This was a claim brought by Tander JSC (the claimant) against Novorossiyskaya Morskaya Konteynernaya Kompaniya LLC (the defendant) for compensation for damage to the cargo.
The claimant and defendant concluded a freight forwarding contract under which the defendant was obligated to organise transportation of a cargo of vegetables and fruit in reefer containers. The defendant issued a combined waybill under which the cargo was transported from Ashdod, Israel, to Novorossiysk, Russia.
On 6 May 2016, the containers were loaded onto the Asiatic Glory 301. A bill of lading was issued. There was no indication of the cargo condition either in the bill of lading or in the combined waybill. On 16 May 2016, the containers were delivered to Novorossiysk. On 18 May 2016, the cargo was loaded onto a vehicle to leave the port. On 19 May 2016, a surveyor, on behalf of the claimant, notified the defendant that the cargo was damaged during its storage in the port from 16-18 May 2016 due to a break in the temperature regime in the containers.

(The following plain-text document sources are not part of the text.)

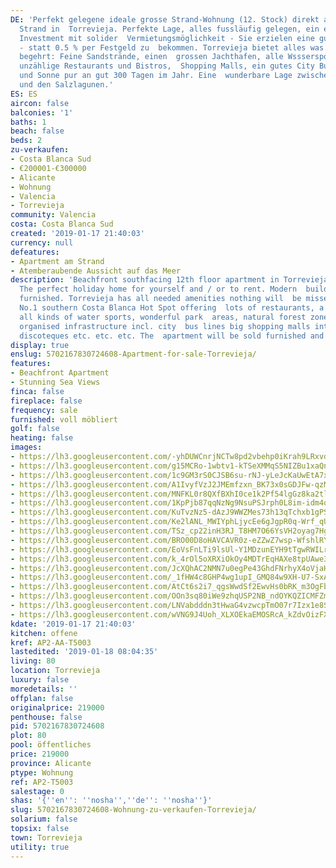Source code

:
 ```yaml
---
DE: 'Perfekt gelegene ideale grosse Strand-Wohnung (12. Stock) direkt am Meer und
  Strand in  Torrevieja. Perfekte Lage, alles fussläufig gelegen, ein excellentes
  Investment mit solider  Vermietungsmöglichkeit - Sie erzielen eine gute Rendite
  - statt 0.5 % per Festgeld zu  bekommen. Torrevieja bietet alles was das Urlauberherz
  begehrt: Feine Sandstrände, einen  grossen Jachthafen, alle Wsssersportmöglichkeiten,
  unzählige Restaurants und Bistros,  Shopping Malls, ein gutes City Bus System -
  und Sonne pur an gut 300 Tagen im Jahr. Eine  wunderbare Lage zwischen Mittelmeer
  und den Salzlagunen.'
ES: ES
aircon: false
balconies: '1'
baths: 1
beach: false
beds: 2
zu-verkaufen:
- Costa Blanca Sud
- €200001-€300000
- Alicante
- Wohnung
- Valencia
- Torrevieja
community: Valencia
costa: Costa Blanca Sud
created: '2019-01-17 21:40:03'
currency: null
defeatures:
- Apartment am Strand
- Atemberaubende Aussicht auf das Meer
description: 'Beachfront southfacing 12th floor apartment in Torrevieja - stunning  views:
  The perfect holiday home for yourself and / or to rent. Modern  building - nicely
  furnished. Torrevieja has all needed amenities nothing will  be missed. The actual
  No.1 southern Costa Blanca Hot Spot offering  lots of restaurants, a huge marina,
  all kinds of water sports, wonderful park  areas, natural forest zones and a fully
  organised infrastructure incl. city  bus lines big shopping malls international
  discoteques etc. etc. etc. The  apartment will be sold furnished and equipped.'
display: true
enslug: 5702167830724608-Apartment-for-sale-Torrevieja/
features:
- Beachfront Apartment
- Stunning Sea Views
finca: false
fireplace: false
frequency: sale
furnished: voll möbliert
golf: false
heating: false
images:
- https://lh3.googleusercontent.com/-yhDUWCnrjNCTw8pd2vbehp0iKrah9LRxvdajMQQvNQjAhLJuwN-YYfJXMnfqZEo8ru2Oy1yk9b5J8K6NzGU=w640-rj-e30-l100
- https://lh3.googleusercontent.com/g15MCRo-1wbtv1-kTSeXMMqS5NIZBu1xaQn1IyGUQ2euO9Epy4JBIYx605i2Pnr5NfcCQdEDIg3YNDev_X9dwg=w640-rj-e30-l100
- https://lh3.googleusercontent.com/1c9GM3rS0CJSB6su-rNJ-yLeJcKaUwEtA7x4bs0rB02gY9iX9JrfKrgIdJ_oMK0VIcut87-2TMEwTIB3x-k9=w640-rj-e30-l100
- https://lh3.googleusercontent.com/A1IvyfVzJ2JMEmfzxn_BK73x0sGDJFw-qzM1oj5VnnEwYEnPItPWHsH52NDzWhP7j72PbwT8U3ULk6XD5SC8lw=w640-rj-e30-l100
- https://lh3.googleusercontent.com/MNFKL0r8QXfBXhI0ce1k2Pf54lgGz8ka2tlajkVXpH4BXvWRLcT2gPvJAVUsrA7fWDkdfKLk2kFMKgav3xqS=w640-rj-e30-l100
- https://lh3.googleusercontent.com/1KpPjb87qqNzNg9NsuPSJrph0L8im-idm4qeZUA2A_AuyU1K5gYX1tAa65F-jeBlNv9TR3vBhGDcCZPNIc8T=w640-rj-e30-l100
- https://lh3.googleusercontent.com/KuTvzNz5-dAzJ9WWZMes73h13qTchxb1gPSZxmfaTAnJ5G6Hr_SyKoAc114LVlF2lYGJyeCIpxKae5RbEiqh=w640-rj-e30-l100
- https://lh3.googleusercontent.com/Ke2lANL_MWIYphLjycEe6gJgpR0q-Wrf_qUfiEPl4w_pcSsk0179hGmy76iQb0kAJ-d9A8ryNZSKcYDLGuGA=w640-rj-e30-l100
- https://lh3.googleusercontent.com/TSz_cp22inH3RJ_T8HM7O66YsVH2oyag7HgQ0aGpRQ56lNi0F9zht5OhG_FRdCDk0ufiMOFDUoenVToKNdaN=w640-rj-e30-l100
- https://lh3.googleusercontent.com/BRO00D8oHAVCAVR0z-eZZwZ7wsp-WfshlRYZRTZqaQ24CnUvSo3CUeHlYlcETyiHR3GiQTaQ4lJuimKwKZ5DmQ=w640-rj-e30-l100
- https://lh3.googleusercontent.com/EoVsFnLTi9lsUl-Y1MDzunEYH9tTgwRWILriiTwAy2yWvhAbb3-cMb4_RcOUMt4ragvACtFq-ijGi27kKcz5=w640-rj-e30-l100
- https://lh3.googleusercontent.com/k_4rOl5oXRXiOkOy4MDTrEqHAXe8tpUAwe3M-2bP5cTUYKX18WzS46qGO9Rznxo9CXyw-Fye_1wC6Qj3KwY=w640-rj-e30-l100
- https://lh3.googleusercontent.com/JcXQhAC2NMN7u0egPe43GhdFNrhyX4oVjaHfd6MaY_YBOK7tlq8DANGS6H0fIGr5Su3rCLhYcwmJnmbAM32x_A=w640-rj-e30-l100
- https://lh3.googleusercontent.com/_1fHW4c8GHP4wg1upI_GMQ84w9XH-U7-SxA5KCHbvUORNMmPGeKQJrpgPBt22vd8ZYUxcjj17CXJvW--zZc=w640-rj-e30-l100
- https://lh3.googleusercontent.com/AtCt6s2i7_qgsWwdSf2EwvHs0bRK_m3OgFbWbDfM_sKr3HBXVg2i24dN4elYe7Xfg6aVUacOPNEs_Td9PVQ=w640-rj-e30-l100
- https://lh3.googleusercontent.com/OOn3sq80iWe9zhqUSP2NB_ndOYKQZICMFZmFO92crgW-wwUmF4lu7xxSJbcQRPt5p7MXJE6BnRf4E16NT5Ys=w640-rj-e30-l100
- https://lh3.googleusercontent.com/LNVabdddn3tHwaG4vzwcpTmO07r7Izx1e8SzL9ptkIV2OqoaW68SIZ8_ClGzgMIMoO650fWDh7kzACRJ4_8c=w640-rj-e30-l100
- https://lh3.googleusercontent.com/wVNG9J4Uoh_XLXOEkaEMOSRcA_kZdvOizFXS_q9XFzypdpc0nQ14GgpIfuQ_-MA5d30_9DnrR6B0wiu5VdMl=w640-rj-e30-l100
kdate: '2019-01-17 21:40:03'
kitchen: offene
kref: AP2-AA-T5003
lastedited: '2019-01-18 08:04:35'
living: 80
location: Torrevieja
luxury: false
moredetails: ''
offplan: false
originalprice: 219000
penthouse: false
pid: 5702167830724608
plot: 80
pool: öffentliches
price: 219000
province: Alicante
ptype: Wohnung
ref: AP2-T5003
salestage: 0
shas: '{''en'': ''nosha'',''de'': ''nosha''}'
slug: 5702167830724608-Wohnung-zu-verkaufen-Torrevieja/
solarium: false
topsix: false
town: Torrevieja
utility: true
---
```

The Court of first instance found in favour of the claimant in full. The Court of Appeal upheld this judgment. The defendant submitted a cassation appeal.
The defendant argued that since the cargo condition was not indicated in the bill of lading or combined waybill, it was not proved that the cargo was in good condition when loaded onto the ship. The defendant was not liable for the damage to the cargo if it was transported in the properly sealed container. The protest that the cargo was damaged should have been sent by the claimant itself and not by its representative, according to art 19.1 of the Hamburg Rules.

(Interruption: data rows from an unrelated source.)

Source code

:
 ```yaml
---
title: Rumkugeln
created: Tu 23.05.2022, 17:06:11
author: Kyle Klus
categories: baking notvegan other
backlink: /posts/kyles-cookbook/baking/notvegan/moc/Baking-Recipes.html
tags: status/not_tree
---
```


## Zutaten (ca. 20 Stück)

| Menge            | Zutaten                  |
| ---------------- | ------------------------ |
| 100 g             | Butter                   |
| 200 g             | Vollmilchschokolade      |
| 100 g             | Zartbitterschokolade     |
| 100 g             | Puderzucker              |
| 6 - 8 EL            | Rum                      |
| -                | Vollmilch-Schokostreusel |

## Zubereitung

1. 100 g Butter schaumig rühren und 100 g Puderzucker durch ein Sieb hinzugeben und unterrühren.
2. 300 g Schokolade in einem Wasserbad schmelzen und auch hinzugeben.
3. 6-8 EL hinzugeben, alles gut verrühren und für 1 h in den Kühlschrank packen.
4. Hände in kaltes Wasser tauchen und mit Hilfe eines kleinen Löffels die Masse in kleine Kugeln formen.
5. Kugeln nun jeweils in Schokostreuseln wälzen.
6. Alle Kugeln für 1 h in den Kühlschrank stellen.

Held: The cassation appeal is dismissed.
Under art 801 of the Civil Code of Russia (the CC RF), the freight forwarders' obligations are determined by the parties' agreement. If the freight forwarder undertakes to perform carriage, it is liable for this carriage as a contractual carrier under art 785 of the CC RF. Since it was indicated in the contract that the defendant was obligated to ensure the safe storage of the cargo in the port of Novorossiysk, the defendant is also responsible for this storage.
According to art 3.3.c of the Hague Rules, the carrier, on the request of the shipper, issues a bill of lading upon the acceptance of the cargo. Under art 16.2 of the Hamburg Rules (even though Russia is not a party to the Rules), if the carrier did not indicate the condition of the cargo in the bill of lading, it is presumed that the cargo was accepted in apparently good condition. Since there was no indication of the cargo condition in the combined waybill, it is presumed that the defendant accepted the cargo in apparently good condition.
Pursuant to art 401 of the CC RF and art 65 of the Commercial Procedure Code of Russia, the obligation to prove that the carrier is not liable for the damage to the cargo lies upon the carrier. Therefore, the defendant should have proved that it was not at fault. The defendant failed to do so. Even though the claimant did not notify the defendant of the alleged damage to the cargo and did not offer to conduct a joint survey, the survey report produced by the surveyor appointed by the defendant was sufficient evidence of the defendant's fault.
Finally, the Court found that it was clear that the surveyor sent the protest regarding the cargo damage on behalf of, and in the interest of, the defendant. It is indicated in the protest that the surveyor is the representative of the defendant. The violations found also clearly followed from the surveyor's report attached to the protest. The fact that the protest was sent not by the defendant itself but by its representative does not contradict art 19.1 of the Hamburg Rules.